# Task
I need the lines from the one with "Descripción breve de" through the end of the material, copied exactly and with nothing else included.

# Records shown
Content starts
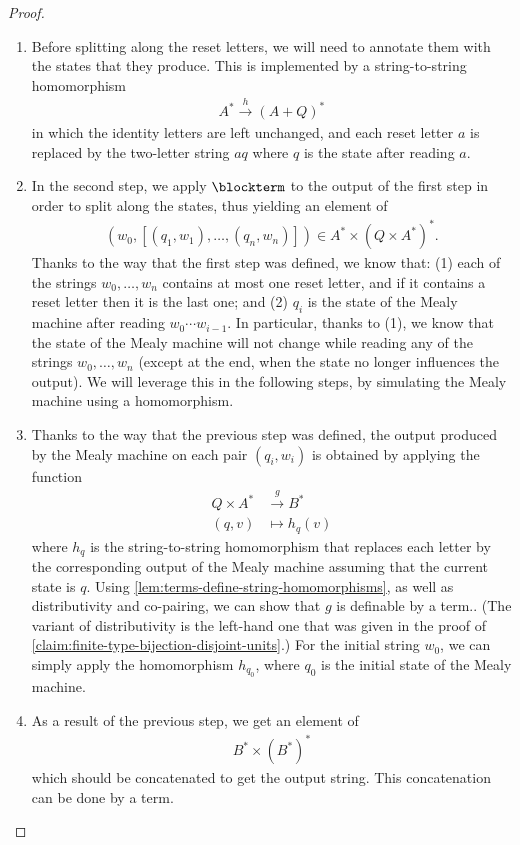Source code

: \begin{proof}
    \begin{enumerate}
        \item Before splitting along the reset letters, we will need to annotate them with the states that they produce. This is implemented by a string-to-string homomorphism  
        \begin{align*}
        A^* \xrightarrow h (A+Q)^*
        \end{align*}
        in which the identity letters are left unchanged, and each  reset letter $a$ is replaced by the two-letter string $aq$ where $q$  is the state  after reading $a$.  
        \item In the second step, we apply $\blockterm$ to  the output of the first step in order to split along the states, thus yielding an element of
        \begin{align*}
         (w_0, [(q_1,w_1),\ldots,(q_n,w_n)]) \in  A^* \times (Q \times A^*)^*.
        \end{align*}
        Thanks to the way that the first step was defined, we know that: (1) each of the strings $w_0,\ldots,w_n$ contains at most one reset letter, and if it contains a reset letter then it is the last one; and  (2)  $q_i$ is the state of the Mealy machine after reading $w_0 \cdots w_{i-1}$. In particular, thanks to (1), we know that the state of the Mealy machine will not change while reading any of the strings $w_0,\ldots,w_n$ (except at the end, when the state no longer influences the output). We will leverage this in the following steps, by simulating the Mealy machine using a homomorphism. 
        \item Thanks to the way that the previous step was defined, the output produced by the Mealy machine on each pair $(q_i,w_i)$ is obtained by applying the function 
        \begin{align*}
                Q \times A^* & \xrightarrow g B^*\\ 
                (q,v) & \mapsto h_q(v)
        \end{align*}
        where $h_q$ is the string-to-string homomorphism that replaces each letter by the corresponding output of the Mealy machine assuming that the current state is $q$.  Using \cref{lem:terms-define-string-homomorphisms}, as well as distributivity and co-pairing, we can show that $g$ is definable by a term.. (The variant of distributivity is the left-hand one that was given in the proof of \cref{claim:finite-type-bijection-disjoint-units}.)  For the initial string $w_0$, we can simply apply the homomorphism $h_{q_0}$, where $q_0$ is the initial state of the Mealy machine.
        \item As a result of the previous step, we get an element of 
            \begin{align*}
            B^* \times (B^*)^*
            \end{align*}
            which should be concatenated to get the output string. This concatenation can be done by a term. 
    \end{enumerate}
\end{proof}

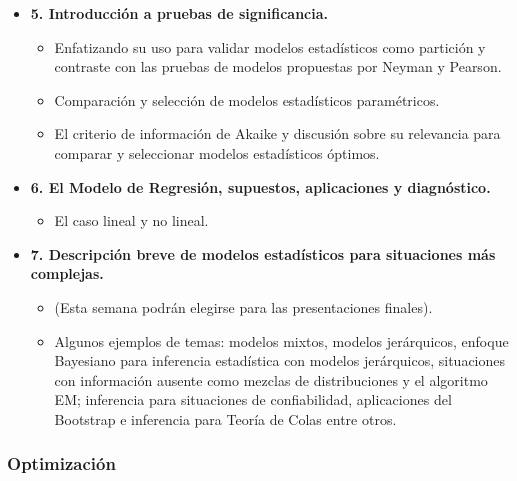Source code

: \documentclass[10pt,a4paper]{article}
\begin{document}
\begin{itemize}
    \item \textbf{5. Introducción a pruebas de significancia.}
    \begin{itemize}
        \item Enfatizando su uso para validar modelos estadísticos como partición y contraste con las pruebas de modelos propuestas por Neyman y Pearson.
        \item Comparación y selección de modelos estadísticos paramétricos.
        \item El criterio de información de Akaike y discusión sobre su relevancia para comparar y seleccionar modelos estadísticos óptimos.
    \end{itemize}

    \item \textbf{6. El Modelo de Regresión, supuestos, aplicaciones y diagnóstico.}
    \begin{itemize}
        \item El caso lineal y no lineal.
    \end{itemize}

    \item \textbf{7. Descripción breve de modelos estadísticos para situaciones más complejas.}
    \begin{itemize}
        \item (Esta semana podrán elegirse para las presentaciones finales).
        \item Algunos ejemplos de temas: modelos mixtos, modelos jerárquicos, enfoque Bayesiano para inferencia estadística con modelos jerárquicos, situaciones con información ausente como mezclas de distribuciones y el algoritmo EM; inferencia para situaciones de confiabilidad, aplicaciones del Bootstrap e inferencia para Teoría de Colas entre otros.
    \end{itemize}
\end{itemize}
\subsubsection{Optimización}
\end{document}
Content ends
# Written reply
    \item \textbf{7. Descripción breve de modelos estadísticos para situaciones más complejas.}
    \begin{itemize}
        \item (Esta semana podrán elegirse para las presentaciones finales).
        \item Algunos ejemplos de temas: modelos mixtos, modelos jerárquicos, enfoque Bayesiano para inferencia estadística con modelos jerárquicos, situaciones con información ausente como mezclas de distribuciones y el algoritmo EM; inferencia para situaciones de confiabilidad, aplicaciones del Bootstrap e inferencia para Teoría de Colas entre otros.
    \end{itemize}
\end{itemize}
\subsubsection{Optimización}
\end{document}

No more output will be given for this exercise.